Companies - Harassment - Interpretation

Kosar v Bank of Scotland Plc (t/a Halifax): QBD (Admin) (Mr Justice Silber): 18 January 2011

The appellant (K) appealed by way of case stated against a district judge’s decision that the offence of harassment under section 2(1) of the Protection from Harassment Act 1997 could only be committed by a person who was an individual against a person who was an individual.

K had brought proceedings against the respondent bank (B), alleging an offence of harassment.

The judge ordered that the information be withdrawn on the grounds that it did not reveal an offence known in law.

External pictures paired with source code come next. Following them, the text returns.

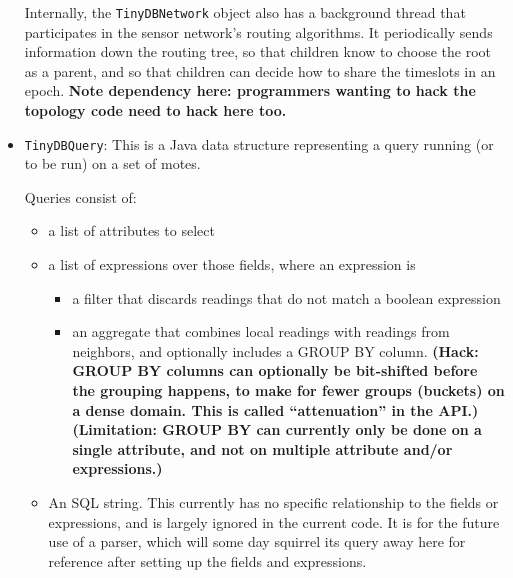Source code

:\documentclass[11pt]{article}
\begin{document}
\begin{itemize}
  Internally, the {\tt TinyDBNetwork} object also has a background thread
  that participates in the sensor network's routing algorithms.  It
  periodically sends information down the routing tree, so that
  children know to choose the root as a parent, and so that children
  can decide how to share the timeslots in an epoch.  {\bf Note
  dependency here: programmers wanting to hack the topology code need
  to hack here too.}

\item {\tt TinyDBQuery}: This is a Java data structure representing a
    query running (or to be run) on a set of motes.
    
    Queries consist of:
    \begin{itemize}
    \item a list of attributes to select
    \item a list of expressions over those fields, where an expression
    is
      \begin{itemize}
      \item a filter that discards readings that do not match a
      boolean expression
      \item an aggregate that combines local readings with readings from
        neighbors, and optionally includes a GROUP BY column.  {\bf
        (Hack: GROUP BY columns can optionally be bit-shifted before
        the grouping happens, to make for fewer groups (buckets) on a
        dense domain.  This is called ``attenuation'' in the API.)}
        {\bf (Limitation: GROUP BY can currently only be done on a
        single attribute, and not on multiple
        attribute and/or expressions.)} 
      \end{itemize}
    \item An SQL string.  This currently has no specific relationship
    to the fields or expressions, and is largely ignored in the
    current code.  It is for the future use of a parser, which will
    some day squirrel its query away here for reference after setting
    up the fields and expressions.
    \end{itemize}


\end{itemize}
\end{document}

The question posed for the court was whether section 7(5) of the act, which stated that ‘references to a person, in the context of the harassment of a person, were references to a person who was an individual’ precluded a company from committing a criminal offence of harassment, contrary to section 2(1).

K argued that section 7(5) only applied to victims and not to ­perpetrators.

Held: (1) The Interpretation Act 1978, in a combination of schedule 1 and part 1, provided that, unless a contrary intention was shown, ‘the word "person" included a body corporate or incorporate’.

Section 7(5) of the 1997 act clearly constituted a ‘contrary intention’, therefore the issue in the present appeal was whether section 7(5) applied to the perpetrator of the act so as to negate the provision in schedule 1 of the 1978 act (see paragraph 5 of judgment).

(2) For the following reasons, the section 7(5) limitations only applied in relation to victims.

First, section 7(5) only changed the rule of the 1978 act as it applied to ‘harassment of a person’.

That meant a victim, and the legislator specifically did not apply that provision to a perpetrator, with the result that the presumption in the 1978 act still applied and had not been ousted.

Second, if parliament had contended that only individuals could be liable as perpetrators, section 7(5) would have read something to the effect that ‘references to a person in the context of this provision are references to a person who is an individual’.

That was a wording which had not been used by the legislature.

Third, if parliament had intended that bodies corporate could not be victims but could be perpetrators, they would have adopted precisely the wording that had been used in section 7(5).

Accordingly, the question posed to the High Court had to be answered in the negative (paragraphs 6-10).

Appeal allowed.

Mr Vollenweider (instructed by Keith Park) for the appellant; no appearance or representation for the respondent.